172. Electronic, Optical and Magnetic Properties of Materials (4)

Lecture—3 hours; discussion—1 hour. Prerequisite: Chemistry 110A or Physics 9D; Engineering 6 or Chemical and Materials Science 6 or equivalent (recommended). Electronic, optical, and magnetic properties of materials as related to structure and processing of solid state materials. Physical principles for understanding the properties of metals, semiconductors, ceramics, and amorphous solids and the applications of these materials in engineering. GE credit: SciEng | QL, SE, SL, VL.—F. (F.) 

172L. Electronic, Optical and Magnetic Properties Laboratory (2)
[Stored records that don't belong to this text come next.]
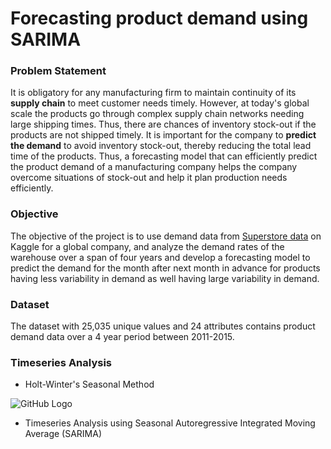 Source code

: # Forecasting product demand using SARIMA 

### Problem Statement

It is obligatory for any manufacturing firm to maintain continuity of its **supply chain** to meet customer needs timely. However, at today's global scale the products go through complex supply chain networks needing large shipping times. Thus, there are chances of inventory stock-out if the products are not shipped timely. It is important for the company to **predict the demand** to avoid inventory stock-out, thereby reducing the total lead time of the products. Thus, a forecasting model that can efficiently predict the product demand of a manufacturing company helps the company overcome situations of stock-out and help it plan production needs efficiently. 

### Objective

The objective of the project is to use demand data from [Superstore data](https://www.kaggle.com/jr2ngb/superstore-data) on Kaggle for a global company, and analyze the demand rates of the warehouse over a span of four years and develop a forecasting model to predict the demand for the month after next month in advance for products having less variability in demand as well having large variability in demand. 

### Dataset

The dataset with 25,035 unique values and 24 attributes contains product demand data over a 4 year period between 2011-2015. 

### Timeseries Analysis 

* Holt-Winter's Seasonal Method

![GitHub Logo](https://drive.google.com/file/d/1CAiqCqsjozujF9BHfwzkvotgepVkc3Os/view?usp=sharing)

* Timeseries Analysis using Seasonal Autoregressive Integrated Moving Average (SARIMA)

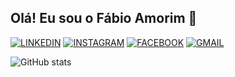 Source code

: ## Olá! Eu sou o Fábio Amorim 👋 

[![LINKEDIN](https://img.shields.io/badge/LinkedIn-0077B5?style=for-the-badge&logo=linkedin&logoColor=black)](https://linkedin.com/in/fabio-amorim-4545011a1)
[![INSTAGRAM](https://img.shields.io/badge/Instagram-E4405F?style=for-the-badge&logo=instagram&logoColor=black)](https://instagram.com/Fabioamorim20)
[![FACEBOOK](https://img.shields.io/badge/Facebook-1877F2?style=for-the-badge&logo=facebook&logoColor=black)]()
[![GMAIL](https://img.shields.io/badge/Gmail-D14836?style=for-the-badge&logo=gmail&logoColor=black)]()

![GitHub stats](https://github-readme-stats.vercel.app/api?username=fabioamorim25&show_icons=true&theme=highcontrast)
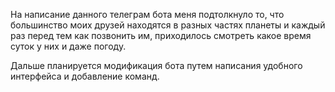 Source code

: На написание данного телеграм бота меня подтолкнуло то, что 
большинство моих друзей находятся в разных частях планеты 
и каждый раз перед тем как позвонить им, приходилось
смотреть какое время суток у них и даже погоду.

Дальше планируется модификация бота путем написания удобного интерфейса и добавление команд.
Laboratory—3 hours; lecture/laboratory—1 hour. Prerequisite: course 172 (concurrent enrollment recommended). Experimental investigation of electronic, optical and magnetic properties of engineering materials, emphasizing the fundamental relationship between microstructure and properties as well as the influence of rate processes on the evolution of the microstructure and properties. GE credit: SciEng, Wrt | QL, SE, SL, VL, WE.—F. (F.)
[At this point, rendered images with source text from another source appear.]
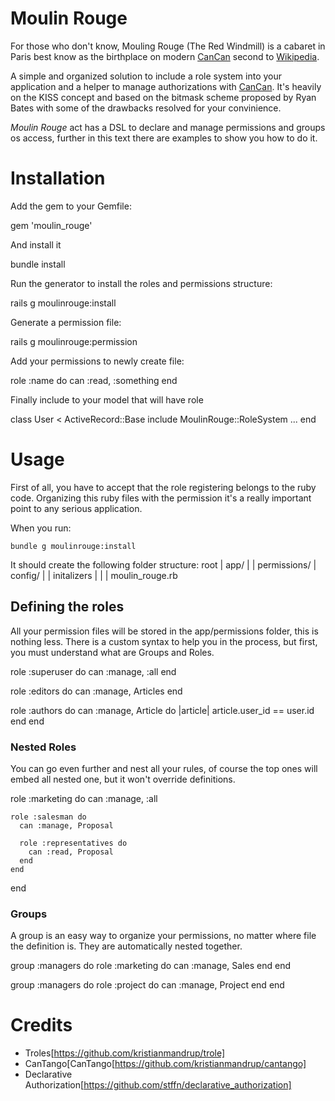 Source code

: Moulin Rouge
============

For those who don't know, Mouling Rouge (The Red Windmill) is a cabaret in Paris best know as the birthplace on modern [CanCan](https://github.com/ryanb/cancan) second to [Wikipedia](http://en.wikipedia.org/wiki/Moulin_Rouge).

A simple and organized solution to include a role system into your application and a helper to manage authorizations with [CanCan](https://github.com/ryanb/cancan). It's heavily on the KISS concept and based on the bitmask scheme proposed by Ryan Bates with some of the drawbacks resolved for your convinience.

*Moulin Rouge* act has a DSL to declare and manage permissions and groups os access, further in this text there are examples to show you how to do it.

Installation
============

Add the gem to your Gemfile:

  gem 'moulin_rouge'
  
And install it

  bundle install

Run the generator to install the roles and permissions structure:

  rails g moulinrouge:install
  
Generate a permission file:

  rails g moulinrouge:permission <name>
    
Add your permissions to newly create file:
  
  role :name do
    can :read, :something
  end
  
Finally include to your model that will have role

  class User < ActiveRecord::Base
    include MoulinRouge::RoleSystem
    ...
  end

Usage
=====

First of all, you have to accept that the role registering belongs to the ruby code. Organizing this ruby files with the permission it's a really important point to any serious application.

When you run:

    bundle g moulinrouge:install
    
It should create the following folder structure:
    root
    | app/
    | | permissions/
    | config/
    | | initalizers
    | | | moulin_rouge.rb
    
Defining the roles
------------------
    
All your permission files will be stored in the app/permissions folder, this is nothing less. There is a custom syntax to help you in the process, but first, you must understand what are Groups and Roles.
  
  role :superuser do
    can :manage, :all
  end
  
  role :editors do
    can :manage, Articles
  end
  
  role :authors do
    can :manage, Article do |article|
      article.user_id == user.id
    end
  end
  
### Nested Roles ###

You can go even further and nest all your rules, of course the top ones will embed all nested one, but it won't override definitions.
  
  role :marketing do
    can :manage, :all
  
    role :salesman do
      can :manage, Proposal

      role :representatives do
        can :read, Proposal
      end
    end
  end
  
  
### Groups ###
  
A group is an easy way to organize your permissions, no matter where file the definition is. They are automatically nested together.

  group :managers do
    role :marketing do
      can :manage, Sales
    end
  end
  
  group :managers do
    role :project do
      can :manage, Project
    end
  end
  
Credits
=======

*   Troles[https://github.com/kristianmandrup/trole]
*   CanTango[CanTango[https://github.com/kristianmandrup/cantango]
*   Declarative Authorization[https://github.com/stffn/declarative_authorization]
174. Mechanical Behavior of Materials (4)

Lecture—3 hours; discussion—1 hour. Prerequisite: C- or better in Engineering 45; course 162 (recommended). Microscopic and macroscopic aspects of the mechanical behavior of engineering materials, with emphasis on recent development in materials characterization by nondestructive testing. Fundamental aspects of plasticity in engineering materials, strengthening mechanisms and mechanical failure modes of materials systems. GE credit: SciEng, Wrt | QL, SE, SL, VL.—S. (S.) 

174L. Mechanical Behavior Laboratory (2)

Laboratory—3 hours; lecture/laboratory—1 hour. Prerequisite: course 174 (concurrent enrollment recommended). Experimental investigation of mechanical behavior of engineering materials. Laboratory exercises emphasize the fundamental relationship between microstructure and mechanical properties, and the evolution of the microstructure as a consequence of rate process. Not open for credit to students who have completed course 138L. GE credit: SciEng, Wrt | QL, SE, SL, VL, WE.—S. (S.) 
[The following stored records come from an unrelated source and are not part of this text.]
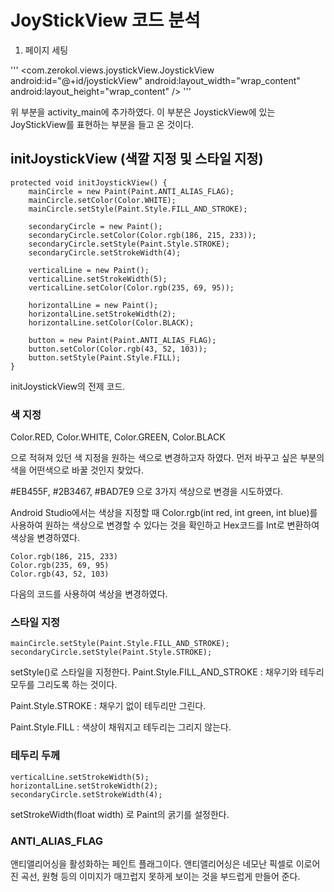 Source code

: # JoyStickView 코드 분석

1. 페이지 세팅

'''
<com.zerokol.views.joystickView.JoystickView
        android:id="@+id/joystickView"
        android:layout_width="wrap_content"
        android:layout_height="wrap_content" />
'''

위 부분을 activity_main에 추가하였다. 이 부분은 JoystickView에 있는 JoyStickView를 표현하는 부분을 들고 온 것이다.

## initJoystickView (색깔 지정 및 스타일 지정)



    protected void initJoystickView() {
        mainCircle = new Paint(Paint.ANTI_ALIAS_FLAG);
        mainCircle.setColor(Color.WHITE);
        mainCircle.setStyle(Paint.Style.FILL_AND_STROKE);

        secondaryCircle = new Paint();
        secondaryCircle.setColor(Color.rgb(186, 215, 233));
        secondaryCircle.setStyle(Paint.Style.STROKE);
        secondaryCircle.setStrokeWidth(4);

        verticalLine = new Paint();
        verticalLine.setStrokeWidth(5);
        verticalLine.setColor(Color.rgb(235, 69, 95));

        horizontalLine = new Paint();
        horizontalLine.setStrokeWidth(2);
        horizontalLine.setColor(Color.BLACK);

        button = new Paint(Paint.ANTI_ALIAS_FLAG);
        button.setColor(Color.rgb(43, 52, 103));
        button.setStyle(Paint.Style.FILL);
    }


initJoystickView의 전제 코드.

### 색 지정

Color.RED, Color.WHITE, Color.GREEN, Color.BLACK

으로 적혀져 있던 색 지정을 원하는 색으로 변경하고자 하였다. 먼저 바꾸고 싶은 부분의 색을 어떤색으로 바꿀 것인지 찾았다.

#EB455F, #2B3467, #BAD7E9 으로 3가지 색상으로 변경을 시도하였다.

Android Studio에서는 색상을 지정할 때 Color.rgb(int red, int green, int blue)를 사용하여 원하는 색상으로 변경할 수 있다는 것을 확인하고 Hex코드를 Int로 변환하여 색상을 변경하였다.


    Color.rgb(186, 215, 233)
    Color.rgb(235, 69, 95)
    Color.rgb(43, 52, 103)


다음의 코드를 사용하여 색상을 변경하였다.


### 스타일 지정

    mainCircle.setStyle(Paint.Style.FILL_AND_STROKE);
    secondaryCircle.setStyle(Paint.Style.STROKE);

setStyle()로 스타일을 지정한다.
Paint.Style.FILL_AND_STROKE : 채우기와 테두리 모두를 그리도록 하는 것이다.

Paint.Style.STROKE : 채우기 없이 테두리만 그린다.

Paint.Style.FILL : 색상이 채워지고 테두리는 그리지 않는다.

### 테두리 두께

    verticalLine.setStrokeWidth(5);
    horizontalLine.setStrokeWidth(2);
    secondaryCircle.setStrokeWidth(4);

setStrokeWidth(float width) 로 Paint의 굵기를 설정한다.

### ANTI_ALIAS_FLAG

앤티앨리어싱을 활성화하는 페인트 플래그이다. 앤티앨리어싱은 네모난 픽셀로 이로어진 곡선, 원형 등의 이미지가 매끄럽지 못하게 보이는 것을 부드럽게 만들어 준다.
180. Materials in Engineering Design (4)

Lecture—3 hours; lecture/discussion—1 hour. Prerequisite: C- or better in Engineering 45. Restricted to students with upper division standing. Quantitative treatment of materials selection for engineering applications. Discussion of design and material selection strategy; process and process selection strategy; process economics; life-cycle thinking and eco-design. Use of materials selection software. GE credit: SciEng, Wrt | OL, SE, SL, VL, WE.—S. (S.) 

181. Materials Processing (4)

Lecture—3 hours; lecture/discussion—1 hour. Prerequisite: C- or better in Engineering 45; and Engineering 105 or Chemical Engineering 152B or Electrical & Computer Engineering 140A or course 164. Principles of phase equilibria, thermodynamics and reaction kinetics applied to materials processing. Effects of processing variables on the structure-property relationship. Fundamentals of the manufacturing processes for electronic, optical, functional and structural materials. GE credit: SciEng, Wrt | OL, SE, VL, WE.—W. (W.) 

182. Failure Analysis (4)

Lecture—3 hours; laboratory—3 hours. Prerequisite: C- or better in Engineering 45; course 174 (recommended). Analysis of the way materials fail. Effects of temperature, mechanical deformation and corrosion on the properties of materials. forensics and methodologies for investigating failures of materials including optical microscopy, x-ray analysis and scanning electron microscopy. Investigation of practical problems. GE credit: SciEng, Wrt | QL, SE, VL, WE.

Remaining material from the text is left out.